Even though the violations go back only to 2013, the model year of the cars goes back much further. It’s hard to say how far back it goes since the year data is a bit messy. Some years are obviously missing (0 and 9999) or miscoded (95 and 1013), and others are at least questionable (1930). I want to look at trends over time, so I’ll ignore low-data years anyway.
The color data, on the other hand, appears remarkably clean. No misspelled or strange colors. There could still be quality issues since all observers may not have the same interpretation of things like blue versus dark blue or tan versus cream. Here are the colors of all the citations.
To look at color trends over time, I made a summary table of counts by year and color. Then I removed very sparse years, keeping 1970 – 2016. Here’s an area chart of all that data.
It’s starting to take shape but has some major flaws:
The early data is still too noisy to represent trends.
It’s confusing that the color of the areas don’t match the color names, resulting in a Stroop Effect in the legend.

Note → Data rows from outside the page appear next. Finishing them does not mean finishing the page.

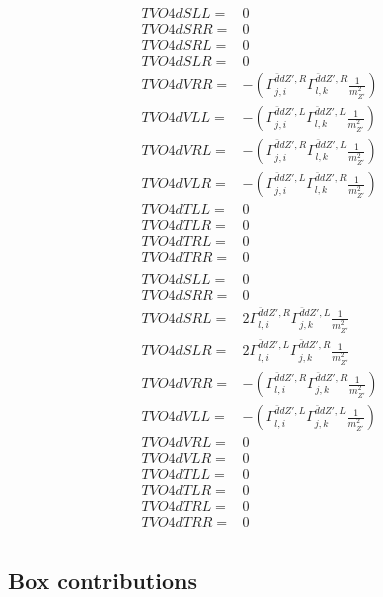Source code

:\documentclass[A4,landscape]{article}
\begin{document}
\begin{align} 
  TVO4dSLL= & 0 \\ 
  TVO4dSRR= & 0 \\ 
  TVO4dSRL= & 0 \\ 
  TVO4dSLR= & 0 \\ 
  TVO4dVRR= & -(\Gamma^{\bar{d}d {Z'} ,R}_{j, i} \Gamma^{\bar{d}d {Z'} ,R}_{l, k} \frac{1}{m^2_{{Z'}}}) \\ 
  TVO4dVLL= & -(\Gamma^{\bar{d}d {Z'} ,L}_{j, i} \Gamma^{\bar{d}d {Z'} ,L}_{l, k} \frac{1}{m^2_{{Z'}}}) \\ 
  TVO4dVRL= & -(\Gamma^{\bar{d}d {Z'} ,R}_{j, i} \Gamma^{\bar{d}d {Z'} ,L}_{l, k} \frac{1}{m^2_{{Z'}}}) \\ 
  TVO4dVLR= & -(\Gamma^{\bar{d}d {Z'} ,L}_{j, i} \Gamma^{\bar{d}d {Z'} ,R}_{l, k} \frac{1}{m^2_{{Z'}}}) \\ 
  TVO4dTLL= & 0 \\ 
  TVO4dTLR= & 0 \\ 
  TVO4dTRL= & 0 \\ 
  TVO4dTRR= & 0 \\ 
\end{align} 
\begin{align} 
  TVO4dSLL= & 0 \\ 
  TVO4dSRR= & 0 \\ 
  TVO4dSRL= & 2 \Gamma^{\bar{d}d {Z'} ,R}_{l, i} \Gamma^{\bar{d}d {Z'} ,L}_{j, k} \frac{1}{m^2_{{Z'}}} \\ 
  TVO4dSLR= & 2 \Gamma^{\bar{d}d {Z'} ,L}_{l, i} \Gamma^{\bar{d}d {Z'} ,R}_{j, k} \frac{1}{m^2_{{Z'}}} \\ 
  TVO4dVRR= & -(\Gamma^{\bar{d}d {Z'} ,R}_{l, i} \Gamma^{\bar{d}d {Z'} ,R}_{j, k} \frac{1}{m^2_{{Z'}}}) \\ 
  TVO4dVLL= & -(\Gamma^{\bar{d}d {Z'} ,L}_{l, i} \Gamma^{\bar{d}d {Z'} ,L}_{j, k} \frac{1}{m^2_{{Z'}}}) \\ 
  TVO4dVRL= & 0 \\ 
  TVO4dVLR= & 0 \\ 
  TVO4dTLL= & 0 \\ 
  TVO4dTLR= & 0 \\ 
  TVO4dTRL= & 0 \\ 
  TVO4dTRR= & 0 \\ 
\end{align} 
\subsection{Box contributions} 
\end{document}
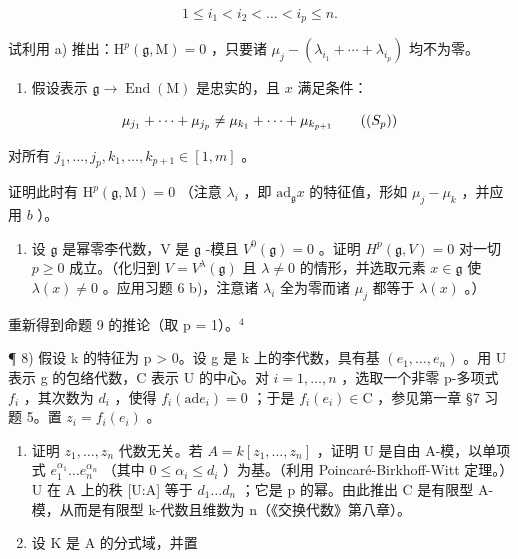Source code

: \[
1 \leq i _ {1} <   i _ {2} <   \dots <   i _ {p} \leq n.
\]

试利用 a) 推出：\(\mathrm{H}^{p}(\mathfrak{g},\mathrm{M})=0\) ，只要诸 \(\mu_{j}-(\lambda_{i_{1}}+\cdots+\lambda_{i_{p}})\) 均不为零。

\begin{enumerate}
\def\labelenumi{\alph{enumi})}
\setcounter{enumi}{2}
\tightlist
\item
  假设表示 \(\mathfrak{g} \to \operatorname{End}(\mathrm{M})\) 是忠实的，且 \(x\) 满足条件：
\end{enumerate}

\[
\mu_ {j _ {1}} + \dots + \mu_ {j _ {p}} \neq \mu_ {k _ {1}} + \dots + \mu_ {k _ {p + 1}}\tag{($S_{p}$)}
\]

对所有 \(j_{1},\ldots,j_{p},k_{1},\ldots,k_{p+1}\in[1,m]\) 。

证明此时有 \(\mathrm{H}^p (\mathfrak{g},\mathrm{M}) = 0\) （注意 \(\lambda_{i}\) ，即 \(\mathrm{ad}_{\mathfrak{g}}x\) 的特征值，形如 \(\mu_j - \mu_k\) ，并应用 \(b\) ）。

\begin{enumerate}
\def\labelenumi{\arabic{enumi})}
\setcounter{enumi}{6}
\tightlist
\item
  设 \(\mathfrak{g}\) 是幂零李代数，V 是 \(\mathfrak{g}\) -模且 \(V^0(\mathfrak{g}) = 0\) 。证明 \(H^p(\mathfrak{g}, V) = 0\) 对一切 \(p \geq 0\) 成立。（化归到 \(V = V^\lambda(\mathfrak{g})\) 且 \(\lambda \neq 0\) 的情形，并选取元素 \(x \in \mathfrak{g}\) 使 \(\lambda(x) \neq 0\) 。应用习题 6 b)，注意诸 \(\lambda_i\) 全为零而诸 \(\mu_j\) 都等于 \(\lambda(x)\) 。）
\end{enumerate}

重新得到命题 9 的推论（取 p = 1）。\(^{4}\)

¶ 8) 假设 k 的特征为 p \textgreater{} 0。设 g 是 k 上的李代数，具有基 \((e_{1},\ldots,e_{n})\) 。用 U 表示 g 的包络代数，C 表示 U 的中心。对 \(i = 1,\ldots,n\) ，选取一个非零 p-多项式 \(f_{i}\) ，其次数为 \(d_{i}\) ，使得 \(f_{i}(\mathrm{ad}e_{i}) = 0\) ；于是 \(f_{i}(e_{i}) \in \mathrm{C}\) ，参见第一章 §7 习题 5。置 \(z_{i} = f_{i}(e_{i})\) 。

\begin{enumerate}
\def\labelenumi{\alph{enumi})}
\item
  证明 \(z_{1},\ldots,z_{n}\) 代数无关。若 \(A=k[z_{1},\ldots,z_{n}]\) ，证明 U 是自由 A-模，以单项式 \(e_{1}^{\alpha_{1}}\ldots e_{n}^{\alpha_{n}}\) （其中 \(0\leq\alpha_{i}\leq d_{i}\) ）为基。（利用 Poincaré-Birkhoff-Witt 定理。）U 在 A 上的秩 {[}U:A{]} 等于 \(d_{1}\ldots d_{n}\) ；它是 p 的幂。由此推出 C 是有限型 A-模，从而是有限型 k-代数且维数为 n（《交换代数》第八章）。
\item
  设 \(\mathrm{K}\) 是 \(\mathrm{A}\) 的分式域，并置
\end{enumerate}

The colors should have a meaning order, at least grouping like colors together.
To address those issues:
I filtered the data to start at 1985.
I used Recode to standardize the color names to match HTML color names. Then I used those RGB values to make a Value Colors column property.
I made a Value Order column property to customize the order.
Much better, and we don’t even need the legend anymore.
Though the stacked area chart in general can obscure trends of the internal areas (those without a straight baseline), it does let use see the big trends well enough. We can see cars getting less "colorful" over time, with white, black and shades of gray generally increasing. And we can see that green has had the most dramatic changes. In the 1990s, it was the most popular color. But before and after, it’s one of the least common. Was that the forest green fad? Or have green cars from the 1990s held up better than other colors?
I put green in the middle so the other colors wouldn’t have the bulge between them and the nearest straight edge (top or bottom). In the spirit of less is more, we can combine some of the similar colors together.
Now we have less detail but more accessible information on the general trends.
It’s interesting to compare the stacked areas to overlaid lines.
The dashed line is for white. We can see individual trends better, but we’ve lost the part-to-whole connotation and the ability to mentally combine adjacent colors, such as for the shades of gray.
It’s worth reminding ourselves what we're looking at. We’re not looking at a random sample of all cars sold or even all cars on the road. We’re looking only at cars involved in traffic violations in one county over a few years. Some cars are surely represented multiple times.
I can’t decide if this is the great weakness or the great strength of data science: We analyze the data that we have instead of the data that we need. It’s a weakness when we blindly extrapolate, but it’s a strength when we can characterize the unknowns enough to extract some information from the knowns.
For this data, the two main unknowns are regional differences in car colors and correlations between car color and incurring a traffic violation (deservedly or not). If we can eliminate those factors for one year, we can have more confidence in making generalizations.
DuPont publishes a survey on car color popularity, though I've only been able to find a few glimpses of the data. From those, we can see that color preferences differ around the world, so I'll only compare the Maryland traffic violations data to North America color sales.
Here's a slope chart comparing percentages from our data with the survey results, again using a dashed line for white.
It looks like white, red and brown cars are showing up less often than expected in the traffic violations data. We can confirm that the differences are significant by using the Test Probabilities command in the Distribution platform in JMP. Doing that gives a p-value of practically 0 for seeing percentages this different in our population of 32,000 cars from 2009. On the plus side, at least the other colors have the same rank order in each sample, so perhaps the differences are secondary factors.
For that reason and because the most likely explanations for the differences are not related to time, I'm still hopeful that the rough time trends shown in the above charts are meaningful.
Any theories on why the white, red and brown cars show up so much less in the traffic violations than in the DuPont survey?